══ Data listing ══

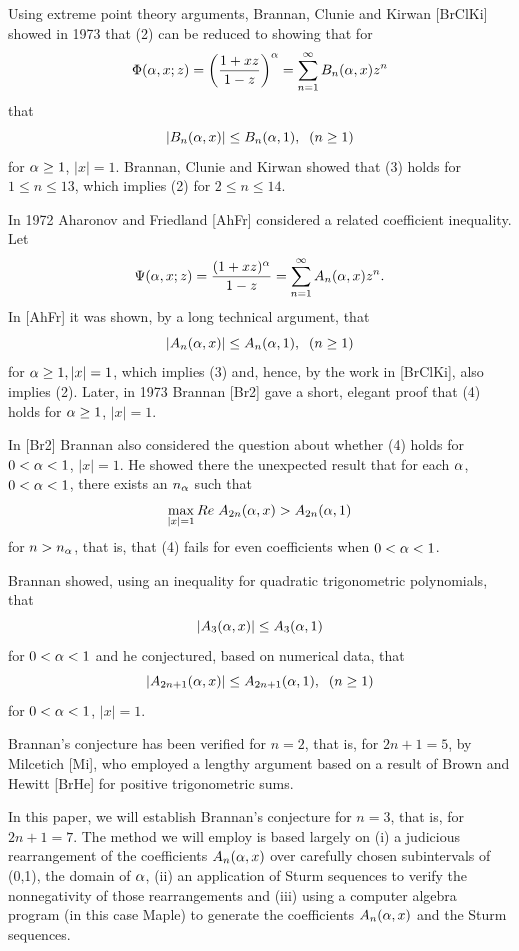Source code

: Using extreme point theory arguments, Brannan, Clunie and Kirwan
[BrClKi] showed in 1973 that (2) can be reduced to showing that for
$$
\Phi(\a,x;z)=\left(\frac{1+xz}{1-z}\right)^\a=
\sum^\i_{n=1}B_n(\a,x)z^n
$$
that
\begin{equation}
\label{3}
|B_n(\a,x)|\leq B_n(\a,1),\;\; (n\geq 1)
\end{equation}
for $\a\geq 1$, $|x|=1$.  Brannan, Clunie and Kirwan showed that (3)
holds for $1\leq n\leq 13$, which implies (2) for $2\leq n\leq 14$.

In 1972 Aharonov and Friedland [AhFr] considered a related
coefficient inequality.  Let
$$
\Psi(\a,x;z)=\frac{(1+xz)^\a}{1-z}=\sum^\i_{n=1}A_n(\a,x)z^n.
$$
In [AhFr] it was shown, by a long technical argument, that
\begin{equation}
\label{4}
|A_n(\a,x)|\leq A_n(\a,1),\;\; (n\geq 1)
\end{equation}
for $\a\geq 1,|x|=1$, which implies (3) and, hence, by the work in
[BrClKi], also implies (2).  Later, in 1973 Brannan [Br2] gave a
short, elegant proof that (4) holds for $\a\geq 1$, $|x|=1$.

In [Br2] Brannan also considered the question about whether (4) holds
for $0<\a<1$, $|x|=1$.  He showed there the unexpected result that
for each $\a$, $0<\a<1$, there exists an $n_\a$ such that
\begin{equation}
\label{5}
\max_{|x|=1}{Re}\; A_{2n}(\a,x)>A_{2n}(\a,1)
\end{equation}
for $n>n_\a$, that is, that (4) fails for even coefficients when
$0<\a<1$.

Brannan showed, using an inequality for quadratic trigonometric
polynomials, that
$$
|A_3(\a,x)|\leq A_3(\a,1)
$$
for $0<\a<1$ and he conjectured, based on numerical data, that\\

\begin{equation}
\label{6}
|A_{2n+1}(\a,x)|\leq A_{2n+1}(\a,1),\;\; (n\geq 1)
\end{equation}
for $0<\a<1$, $|x|=1$.

Brannan's conjecture has been verified for $n=2$, that is, for
$2n+1=5$, by Milcetich [Mi], who employed a lengthy argument based
on a result of Brown and Hewitt [BrHe] for positive trigonometric
sums.

In this paper, we will establish Brannan's conjecture for $n=3$, that
is, for $2n+1=7$.  The method we will employ is based largely on (i)
a judicious rearrangement of the coefficients $A_n(\a,x)$ over
carefully chosen subintervals of (0,1), the domain of $\a$, (ii) an
application of Sturm sequences to verify the nonnegativity of those
rearrangements and (iii) using a computer algebra program (in this
case Maple) to generate the coefficients $A_n(\a,x)$ and the Sturm
sequences.\\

═══

Task. From the listing, tally every line with the word "holds" in it and give only the tally.

Solution for this task. 3